• **The problem**:
Nothing below is to be printed except the lines between the line holding "Designing a monitoring" and the line holding "analysis is a challenging task.", inclusive, each exactly as it appears.

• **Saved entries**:

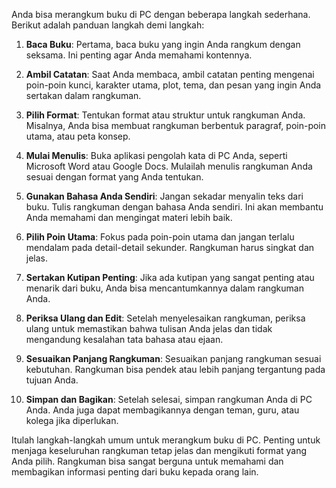 Anda bisa merangkum buku di PC dengan beberapa langkah sederhana. Berikut adalah panduan langkah demi langkah:

1. **Baca Buku**: Pertama, baca buku yang ingin Anda rangkum dengan seksama. Ini penting agar Anda memahami kontennya.
    
2. **Ambil Catatan**: Saat Anda membaca, ambil catatan penting mengenai poin-poin kunci, karakter utama, plot, tema, dan pesan yang ingin Anda sertakan dalam rangkuman.
    
3. **Pilih Format**: Tentukan format atau struktur untuk rangkuman Anda. Misalnya, Anda bisa membuat rangkuman berbentuk paragraf, poin-poin utama, atau peta konsep.
    
4. **Mulai Menulis**: Buka aplikasi pengolah kata di PC Anda, seperti Microsoft Word atau Google Docs. Mulailah menulis rangkuman Anda sesuai dengan format yang Anda tentukan.
    
5. **Gunakan Bahasa Anda Sendiri**: Jangan sekadar menyalin teks dari buku. Tulis rangkuman dengan bahasa Anda sendiri. Ini akan membantu Anda memahami dan mengingat materi lebih baik.
    
6. **Pilih Poin Utama**: Fokus pada poin-poin utama dan jangan terlalu mendalam pada detail-detail sekunder. Rangkuman harus singkat dan jelas.
    
7. **Sertakan Kutipan Penting**: Jika ada kutipan yang sangat penting atau menarik dari buku, Anda bisa mencantumkannya dalam rangkuman Anda.
    
8. **Periksa Ulang dan Edit**: Setelah menyelesaikan rangkuman, periksa ulang untuk memastikan bahwa tulisan Anda jelas dan tidak mengandung kesalahan tata bahasa atau ejaan.
    
9. **Sesuaikan Panjang Rangkuman**: Sesuaikan panjang rangkuman sesuai kebutuhan. Rangkuman bisa pendek atau lebih panjang tergantung pada tujuan Anda.
    
10. **Simpan dan Bagikan**: Setelah selesai, simpan rangkuman Anda di PC Anda. Anda juga dapat membagikannya dengan teman, guru, atau kolega jika diperlukan.
    

Itulah langkah-langkah umum untuk merangkum buku di PC. Penting untuk menjaga keseluruhan rangkuman tetap jelas dan mengikuti format yang Anda pilih. Rangkuman bisa sangat berguna untuk memahami dan membagikan informasi penting dari buku kepada orang lain.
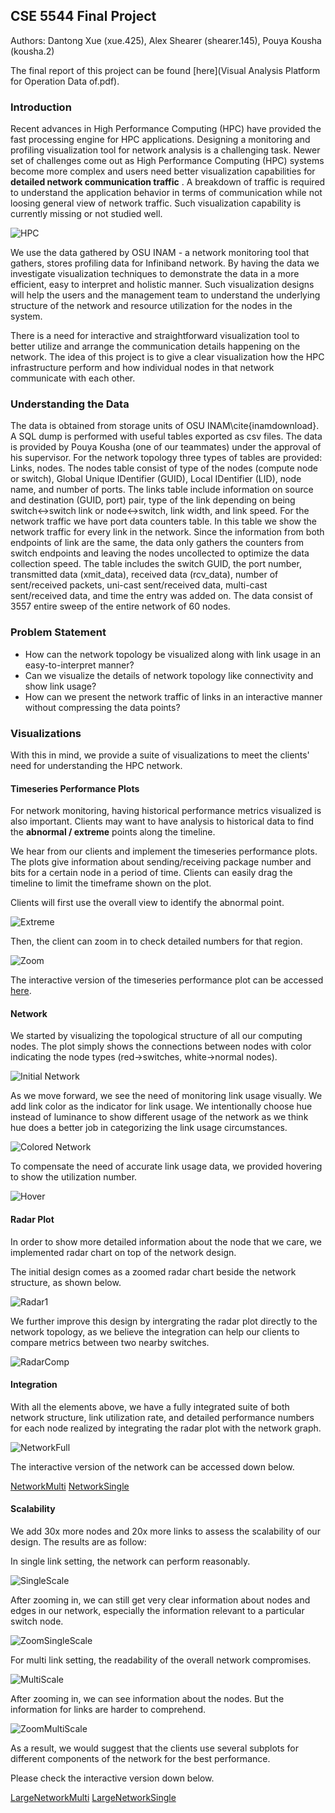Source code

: ## CSE 5544 Final Project

Authors: 
Dantong Xue (xue.425), Alex Shearer (shearer.145), Pouya Kousha (kousha.2)

The final report of this project can be found [here](Visual Analysis Platform for Operation Data of.pdf).

### Introduction

Recent advances in High Performance Computing (HPC) have provided the fast processing engine for HPC applications.
Designing a monitoring and profiling visualization tool for network
analysis is a challenging task. 
Newer set of challenges come out as High Performance Computing (HPC) systems become more complex and users need better visualization capabilities for **detailed network communication traffic** . A breakdown of traffic is required to understand the application behavior in terms of communication while not loosing general view of network traffic. Such visualization capability is currently missing or not studied well.  

![HPC](supercomputer.jpeg)

We use the data gathered by OSU INAM - a network monitoring tool that gathers, stores profiling data for Infiniband network. By having the data we investigate visualization techniques to demonstrate the data in a more efficient, easy to interpret and holistic manner. Such visualization designs will help the users and the management team to understand the underlying structure of the network and resource utilization for the nodes in the system.

There is a need for interactive and straightforward visualization tool to better utilize and arrange the communication details happening on the network. The idea of this project is to give a clear visualization how the HPC infrastructure perform and how individual nodes in that network communicate with each other.
### Understanding the Data

The data is obtained from storage units of OSU INAM\cite{inamdownload}. A SQL dump is performed with useful tables exported as csv files. The data is provided by Pouya Kousha (one of our teammates) under the approval of his supervisor. For the network topology three types of tables are provided: Links, nodes. The nodes table consist of type of the nodes (compute node or switch), Global Unique IDentifier (GUID), Local IDentifier (LID), node name, and number of ports. The links table include information on source and destination (GUID, port) pair, type of the link depending on being switch<->switch link or node<->switch, link width, and link speed. For the network traffic we have port data counters table. In this table we show the network traffic for every link in the network. Since the information from both endpoints of link are the same, the data only gathers the counters from switch endpoints and leaving the nodes uncollected to optimize the data collection speed. The table includes the switch GUID, the port number, transmitted data (xmit\_data), received data (rcv\_data), number of sent/received packets, uni-cast sent/received data, multi-cast sent/received data, and time the entry was added on. The data consist of 3557 entire sweep of the entire network of 60 nodes. 

### Problem Statement

* How can the network topology be visualized along with link usage in an easy-to-interpret manner?
* Can we visualize the details of network topology like connectivity and show link usage?
* How can we present the network traffic of links in an interactive manner without compressing the data points?

### Visualizations

With this in mind, we provide a suite of visualizations to meet the clients' need for understanding the HPC network.

#### Timeseries Performance Plots

For network monitoring, having historical performance metrics visualized is also important. Clients may want to have analysis to historical data to find the **abnormal / extreme** points along the timeline.

We hear from our clients and implement the timeseries performance plots. The plots give information about sending/receiving package number and bits for a certain node in a period of time. Clients can easily drag the timeline to limit the timeframe shown on the plot.

Clients will first use the overall view to identify the abnormal point.

![Extreme](NoZoom.png)

Then, the client can zoom in to check detailed numbers for that region.

![Zoom](Zoom.png)

The interactive version of the timeseries performance plot can be accessed [here](data_line_plot.html).

#### Network
We started by visualizing the topological structure of all our computing nodes. The plot simply shows the connections between nodes with color indicating the node types (red->switches, white->normal nodes).

![Initial Network](InitNetwork.png)

As we move forward, we see the need of monitoring link usage visually. We add link color as the indicator for link usage. We intentionally choose hue instead of luminance to show different usage of the network as we think hue does a better job in categorizing the link usage circumstances.

![Colored Network](ColorNet.png)

 To compensate the need of accurate link usage data, we provided hovering to show the utilization number.

 ![Hover](OnHover.png)

#### Radar Plot

In order to show more detailed information about the node that we care, we implemented radar chart on top of the network design.

The initial design comes as a zoomed radar chart beside the network structure, as shown below.

![Radar1](Radar1.png)

We further improve this design by intergrating the radar plot directly to the network topology, as we believe the integration can help our clients to compare metrics between two nearby switches.

![RadarComp](RadarComp.png)

#### Integration

With all the elements above, we have a fully integrated suite of both network structure, link utilization rate, and detailed performance numbers for each node realized by integrating the radar plot with the network graph.

![NetworkFull](NetworkFull.png)

The interactive version of the network can be accessed down below.

[NetworkMulti](radar_network_multi.html)
[NetworkSingle](radar_network.html)

#### Scalability

We add 30x more nodes and 20x more links to assess the scalability of our design. The results are as follow:

In single link setting, the network can perform reasonably.

![SingleScale](single_scale.png)

After zooming in, we can still get very clear information about nodes and edges in our network, especially the information relevant to a particular switch node.

![ZoomSingleScale](zoom_single_scale.png)

For multi link setting, the readability of the overall network compromises.

![MultiScale](multi_scale.png)

After zooming in, we can see information about the nodes. But the information for links are harder to comprehend.

![ZoomMultiScale](zoom_multi_scale.png)

As a result, we would suggest that the clients use several subplots for different components of the network for the best performance.

Please check the interactive version down below.

[LargeNetworkMulti](radar_network_multi_scale.html)
[LargeNetworkSingle](radar_network_scale.html)


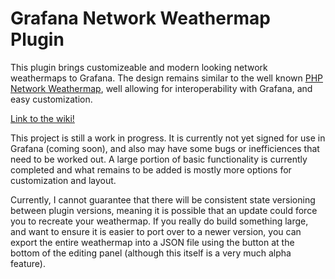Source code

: # Grafana Network Weathermap Plugin

This plugin brings customizeable and modern looking network weathermaps to Grafana. The design remains similar to the well known [PHP Network Weathermap](https://www.network-weathermap.com/), well allowing for interoperability with Grafana, and easy customization.

[Link to the wiki!](https://grafana-weathermap.seth.cx/)

This project is still a work in progress. It is currently not yet signed for use in Grafana (coming soon), and also may have some bugs or inefficiences that need to be worked out. A large portion of basic functionality is currently completed and what remains to be added is mostly more options for customization and layout.

Currently, I cannot guarantee that there will be consistent state versioning between plugin versions, meaning it is possible that an update could force you to recreate your weathermap. If you really do build something large, and want to ensure it is easier to port over to a newer version, you can export the entire weathermap into a JSON file using the button at the bottom of the editing panel (although this itself is a very much alpha feature).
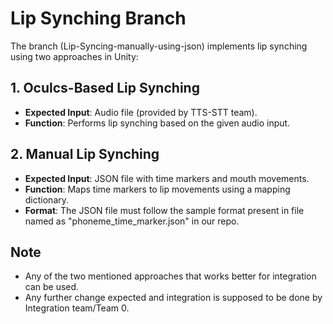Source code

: # Lip Synching Branch

The branch (Lip-Syncing-manually-using-json) implements lip synching using two approaches in Unity:

## 1. Oculcs-Based Lip Synching
- **Expected Input**: Audio file (provided by TTS-STT team).
- **Function**: Performs lip synching based on the given audio input.

## 2. Manual Lip Synching
- **Expected Input**: JSON file with time markers and mouth movements.
- **Function**: Maps time markers to lip movements using a mapping dictionary.
- **Format**: The JSON file must follow the sample format present in file named as "phoneme_time_marker.json" in our repo.

## Note
- Any of the two mentioned approaches that works better for integration can be used.
- Any further change expected and integration is supposed to be done by Integration team/Team 0.

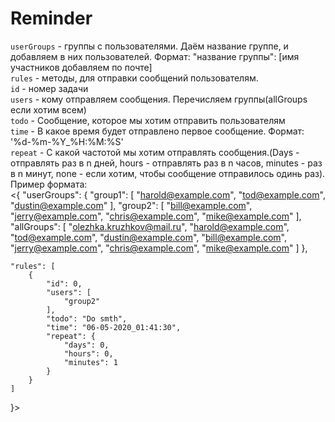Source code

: # Reminder
`userGroups` - группы с пользователями. Даём название группе, и добавляем в них пользователей. Формат: "название группы": [имя участников добавляем по почте]  
`rules` - методы, для отправки сообщений пользователям.   
`id` - номер задачи   
`users` - кому отправляем сообщения. Перечисляем группы(allGroups если хотим всем)   
`todo` - Сообщение, которое мы хотим отправить пользователям   
`time` - В какое время будет отправлено первое сообщение. Формат: '%d-%m-%Y_%H:%M:%S'   
`repeat` - С какой частотой мы хотим отправлять сообщения.(Days - отправлять раз в n дней, hours - отправлять раз в n часов, minutes - раз в n минут, none - если хотим, чтобы сообщение отправилось одинь раз).
Пример формата:  
<{
    "userGroups": {
        "group1": [
            "harold@example.com",
            "tod@example.com",
            "dustin@example.com"
        ],
        "group2": [
            "bill@example.com",
            "jerry@example.com",
            "chris@example.com",
            "mike@example.com"
        ],
        "allGroups": [
            "olezhka.kruzhkov@mail.ru",
            "harold@example.com",
            "tod@example.com",
            "dustin@example.com",
            "bill@example.com",
            "jerry@example.com",
            "chris@example.com",
            "mike@example.com"
        ]
    },

    "rules": [
        {
            "id": 0,
            "users": [
                "group2"
            ],
            "todo": "Do smth",
            "time": "06-05-2020_01:41:30",
            "repeat": {
                "days": 0,
                "hours": 0,
                "minutes": 1
            }
        }
    ]
}>
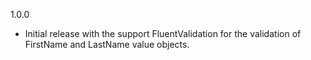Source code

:﻿1.0.0
  - Initial release with the support FluentValidation for the validation of FirstName and LastName value objects.
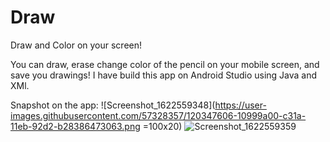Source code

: # Draw
Draw and Color on your screen!

You can draw, erase change color of the pencil on your mobile screen, and save you drawings!
I have build this app on Android Studio using Java and XMl.

Snapshot on the app:
![Screenshot_1622559348](https://user-images.githubusercontent.com/57328357/120347606-10999a00-c31a-11eb-92d2-b28386473063.png =100x20)
![Screenshot_1622559359](https://user-images.githubusercontent.com/57328357/120347608-12fbf400-c31a-11eb-86a8-6afb4b83d8c7.png)
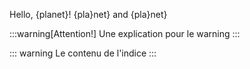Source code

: Hello, {planet}! {pla\}net} and {pla&#x7d;net}

:::warning[Attention!]
Une explication pour le warning
:::

::: warning
Le contenu de l'indice
:::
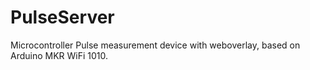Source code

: # PulseServer
 Microcontroller Pulse measurement device with weboverlay, based on Arduino MKR WiFi 1010.
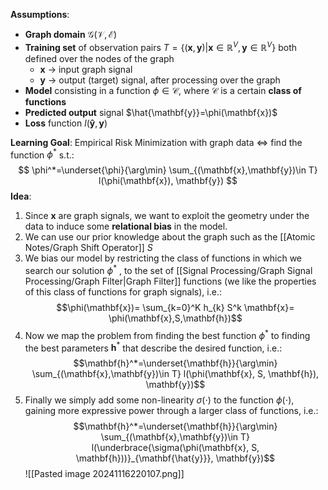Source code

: **Assumptions**:
- **Graph domain** $\mathcal{G(V,E)}$
- **Training set** of observation pairs $T=\{ (\mathbf{x}, \mathbf{y})|\mathbf{x} \in \mathbb{R}^V, \mathbf{y} \in \mathbb{R}^V\}$ both defined over the nodes of the graph
	- $\mathbf{x}$ $\rightarrow$ input graph signal
	- $\mathbf{y}$ $\rightarrow$ output (target) signal, after processing over the graph
-  **Model** consisting in a function $\phi \in \mathcal{C}$, where $\mathcal{C}$ is a certain **class of functions**
-  **Predicted output** signal $\hat{\mathbf{y}}=\phi(\mathbf{x})$
- **Loss** function $l(\mathbf{\hat{y}}, \mathbf{y})$

**Learning Goal**:
Empirical Risk Minimization with graph data $\iff$ find the function $\phi^*$ s.t.:
$$
\phi^*=\underset{\phi}{\arg\min} \sum_{(\mathbf{x},\mathbf{y})\in T} l(\phi(\mathbf{x}), \mathbf{y})
$$
**Idea**:
1. Since $\mathbf{x}$ are graph signals, we want to exploit the geometry under the data to induce some **relational bias** in the model.
2. We can use our prior knowledge about the graph such as the [[Atomic Notes/Graph Shift Operator]] $S$
3. We bias our model by restricting the class of functions in which we search our solution $\phi^*$ , to the set of [[Signal Processing/Graph Signal Processing/Graph Filter|Graph Filter]] functions (we like the properties of this class of functions for graph signals), i.e.: $$\phi(\mathbf{x})= \sum_{k=0}^K h_{k} S^k \mathbf{x}= \phi(\mathbf{x},S,\mathbf{h})$$
4. Now we map the problem from finding the best function $\phi^*$ to finding the best parameters $\mathbf{h}^*$ that describe the desired function, i.e.: $$\mathbf{h}^*=\underset{\mathbf{h}}{\arg\min} \sum_{(\mathbf{x},\mathbf{y})\in T} l(\phi(\mathbf{x}, S, \mathbf{h}), \mathbf{y})$$
5. Finally we simply add some non-linearity $\sigma(\cdot)$ to the function $\phi(\cdot)$, gaining more expressive power through a larger class of functions, i.e.: $$\mathbf{h}^*=\underset{\mathbf{h}}{\arg\min} \sum_{(\mathbf{x},\mathbf{y})\in T} l(\underbrace{\sigma(\phi(\mathbf{x}, S, \mathbf{h}))}_{\mathbf{\hat{y}}}, \mathbf{y})$$
![[Pasted image 20241116220107.png]]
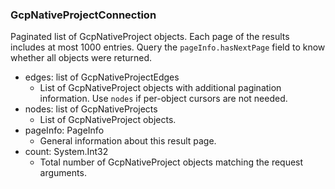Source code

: ### GcpNativeProjectConnection
Paginated list of GcpNativeProject objects. Each page of the results includes at most 1000 entries. Query the `pageInfo.hasNextPage` field to know whether all objects were returned.

- edges: list of GcpNativeProjectEdges
  - List of GcpNativeProject objects with additional pagination information. Use `nodes` if per-object cursors are not needed.
- nodes: list of GcpNativeProjects
  - List of GcpNativeProject objects.
- pageInfo: PageInfo
  - General information about this result page.
- count: System.Int32
  - Total number of GcpNativeProject objects matching the request arguments.
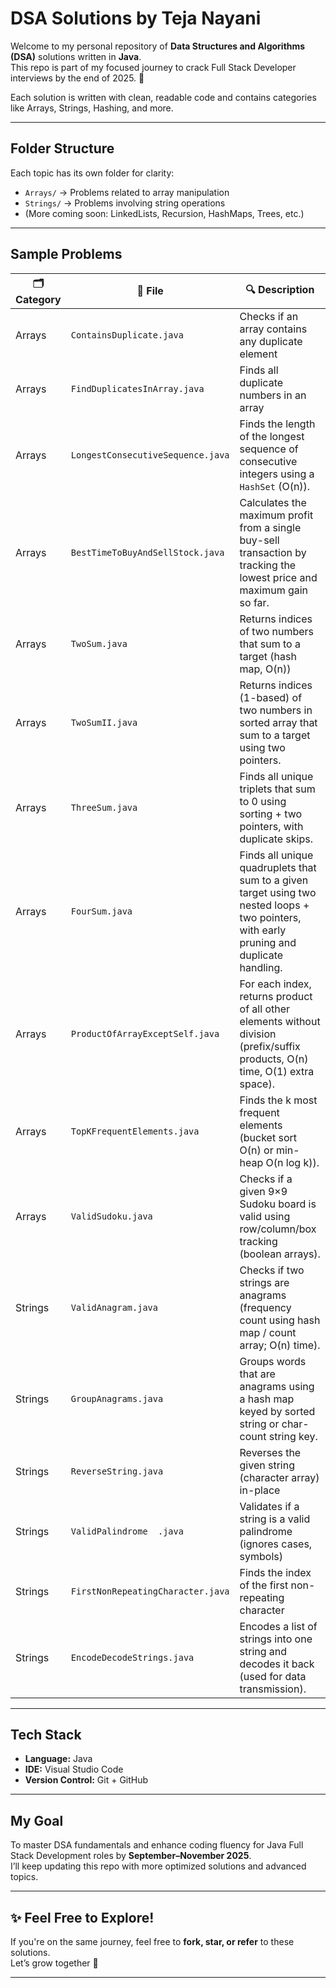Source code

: # DSA Solutions by Teja Nayani

Welcome to my personal repository of **Data Structures and Algorithms (DSA)** solutions written in **Java**.  
This repo is part of my focused journey to crack Full Stack Developer interviews by the end of 2025. 🚀

Each solution is written with clean, readable code and contains categories like Arrays, Strings, Hashing, and more.

---

## Folder Structure

Each topic has its own folder for clarity:

- `Arrays/` → Problems related to array manipulation
- `Strings/` → Problems involving string operations
- (More coming soon: LinkedLists, Recursion, HashMaps, Trees, etc.)

---

## Sample Problems

| 🗂 Category | 📄 File | 🔍 Description |
|------------|---------|----------------|
| Arrays     | `ContainsDuplicate.java` | Checks if an array contains any duplicate element |
| Arrays     | `FindDuplicatesInArray.java` | Finds all duplicate numbers in an array |
| Arrays     | `LongestConsecutiveSequence.java` | Finds the length of the longest sequence of consecutive integers using a `HashSet` (O(n)). |
| Arrays | `BestTimeToBuyAndSellStock.java` | Calculates the maximum profit from a single buy-sell transaction by tracking the lowest price and maximum gain so far. |
| Arrays     | `TwoSum.java` | Returns indices of two numbers that sum to a target (hash map, O(n)) |
| Arrays     | `TwoSumII.java` | Returns indices (1-based) of two numbers in sorted array that sum to a target using two pointers. |
| Arrays     | `ThreeSum.java` | Finds all unique triplets that sum to 0 using sorting + two pointers, with duplicate skips. |
| Arrays | `FourSum.java` | Finds all unique quadruplets that sum to a given target using two nested loops + two pointers, with early pruning and duplicate handling. |
| Arrays      | `ProductOfArrayExceptSelf.java` | For each index, returns product of all other elements without division (prefix/suffix products, O(n) time, O(1) extra space). |
| Arrays      | `TopKFrequentElements.java`     | Finds the k most frequent elements (bucket sort O(n) or min-heap O(n log k)). |
| Arrays | `ValidSudoku.java` | Checks if a given 9×9 Sudoku board is valid using row/column/box tracking (boolean arrays). |
| Strings     | `ValidAnagram.java`             | Checks if two strings are anagrams (frequency count using hash map / count array; O(n) time). |
| Strings     | `GroupAnagrams.java`            | Groups words that are anagrams using a hash map keyed by sorted string or char-count string key. |
| Strings     | `ReverseString.java` | Reverses the given string (character array) in-place |
| Strings    | `ValidPalindrome  .java` | Validates if a string is a valid palindrome (ignores cases, symbols) |
| Strings    | `FirstNonRepeatingCharacter.java` | Finds the index of the first non-repeating character |
| Strings    | `EncodeDecodeStrings.java` | Encodes a list of strings into one string and decodes it back (used for data transmission). |

---

## Tech Stack

- **Language:** Java  
- **IDE:** Visual Studio Code  
- **Version Control:** Git + GitHub  

---

## My Goal

To master DSA fundamentals and enhance coding fluency for Java Full Stack Development roles by **September–November 2025**.  
I’ll keep updating this repo with more optimized solutions and advanced topics.

---

## ✨ Feel Free to Explore!

If you're on the same journey, feel free to **fork, star, or refer** to these solutions.  
Let’s grow together 💪

---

• **Exercise result**:
Designing a monitoring and profiling visualization tool for network
analysis is a challenging task. 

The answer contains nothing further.